- [THE PROBLEM] Every line in the records below between the one holding "- [ ] Hugging Face API connection" and the one holding "- [ ] Cross-browser compatibility testing", inclusive, is to be set down exactly; all other lines are to be left out.

(Records from a collection)
%%
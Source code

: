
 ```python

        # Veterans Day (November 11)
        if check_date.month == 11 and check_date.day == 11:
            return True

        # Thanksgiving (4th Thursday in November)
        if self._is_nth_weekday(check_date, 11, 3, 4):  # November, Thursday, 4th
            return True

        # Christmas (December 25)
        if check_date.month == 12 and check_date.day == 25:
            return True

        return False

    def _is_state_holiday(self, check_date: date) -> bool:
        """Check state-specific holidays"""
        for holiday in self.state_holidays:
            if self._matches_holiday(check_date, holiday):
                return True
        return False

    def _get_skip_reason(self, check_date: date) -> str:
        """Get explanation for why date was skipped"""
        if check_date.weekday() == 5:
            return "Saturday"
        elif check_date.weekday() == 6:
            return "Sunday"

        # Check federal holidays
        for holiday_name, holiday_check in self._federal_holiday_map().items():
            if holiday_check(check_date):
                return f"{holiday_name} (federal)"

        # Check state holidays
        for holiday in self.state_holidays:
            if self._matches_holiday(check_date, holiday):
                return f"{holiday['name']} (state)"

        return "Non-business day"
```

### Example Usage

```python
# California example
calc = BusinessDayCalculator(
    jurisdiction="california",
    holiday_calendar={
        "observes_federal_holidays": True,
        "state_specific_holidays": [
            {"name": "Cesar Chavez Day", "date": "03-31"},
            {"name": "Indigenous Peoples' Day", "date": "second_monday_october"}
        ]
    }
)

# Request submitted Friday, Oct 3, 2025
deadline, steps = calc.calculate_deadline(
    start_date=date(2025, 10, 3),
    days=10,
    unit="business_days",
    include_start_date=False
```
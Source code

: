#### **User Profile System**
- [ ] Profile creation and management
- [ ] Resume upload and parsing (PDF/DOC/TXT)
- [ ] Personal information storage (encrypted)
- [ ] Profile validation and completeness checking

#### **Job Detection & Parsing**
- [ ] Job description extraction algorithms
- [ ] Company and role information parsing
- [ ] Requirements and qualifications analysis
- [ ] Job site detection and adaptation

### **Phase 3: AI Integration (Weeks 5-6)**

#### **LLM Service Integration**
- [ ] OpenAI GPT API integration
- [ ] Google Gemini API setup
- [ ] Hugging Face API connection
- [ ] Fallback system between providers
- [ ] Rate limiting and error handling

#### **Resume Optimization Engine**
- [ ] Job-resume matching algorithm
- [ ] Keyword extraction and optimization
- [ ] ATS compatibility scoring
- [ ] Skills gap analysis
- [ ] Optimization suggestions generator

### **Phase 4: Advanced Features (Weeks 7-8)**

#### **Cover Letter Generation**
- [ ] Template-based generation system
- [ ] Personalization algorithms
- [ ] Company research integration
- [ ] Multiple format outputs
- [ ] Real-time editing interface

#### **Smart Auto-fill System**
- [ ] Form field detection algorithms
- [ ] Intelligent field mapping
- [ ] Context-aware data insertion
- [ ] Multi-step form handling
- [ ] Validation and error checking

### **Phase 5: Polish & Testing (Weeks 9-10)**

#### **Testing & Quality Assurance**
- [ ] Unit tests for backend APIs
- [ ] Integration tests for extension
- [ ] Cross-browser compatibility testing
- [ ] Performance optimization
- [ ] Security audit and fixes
%%
- [RESULT]
- [ ] Hugging Face API connection
- [ ] Fallback system between providers
- [ ] Rate limiting and error handling

#### **Resume Optimization Engine**
- [ ] Job-resume matching algorithm
- [ ] Keyword extraction and optimization
- [ ] ATS compatibility scoring
- [ ] Skills gap analysis
- [ ] Optimization suggestions generator

### **Phase 4: Advanced Features (Weeks 7-8)**

#### **Cover Letter Generation**
- [ ] Template-based generation system
- [ ] Personalization algorithms
- [ ] Company research integration
- [ ] Multiple format outputs
- [ ] Real-time editing interface

#### **Smart Auto-fill System**
- [ ] Form field detection algorithms
- [ ] Intelligent field mapping
- [ ] Context-aware data insertion
- [ ] Multi-step form handling
- [ ] Validation and error checking

### **Phase 5: Polish & Testing (Weeks 9-10)**

#### **Testing & Quality Assurance**
- [ ] Unit tests for backend APIs
- [ ] Integration tests for extension
- [ ] Cross-browser compatibility testing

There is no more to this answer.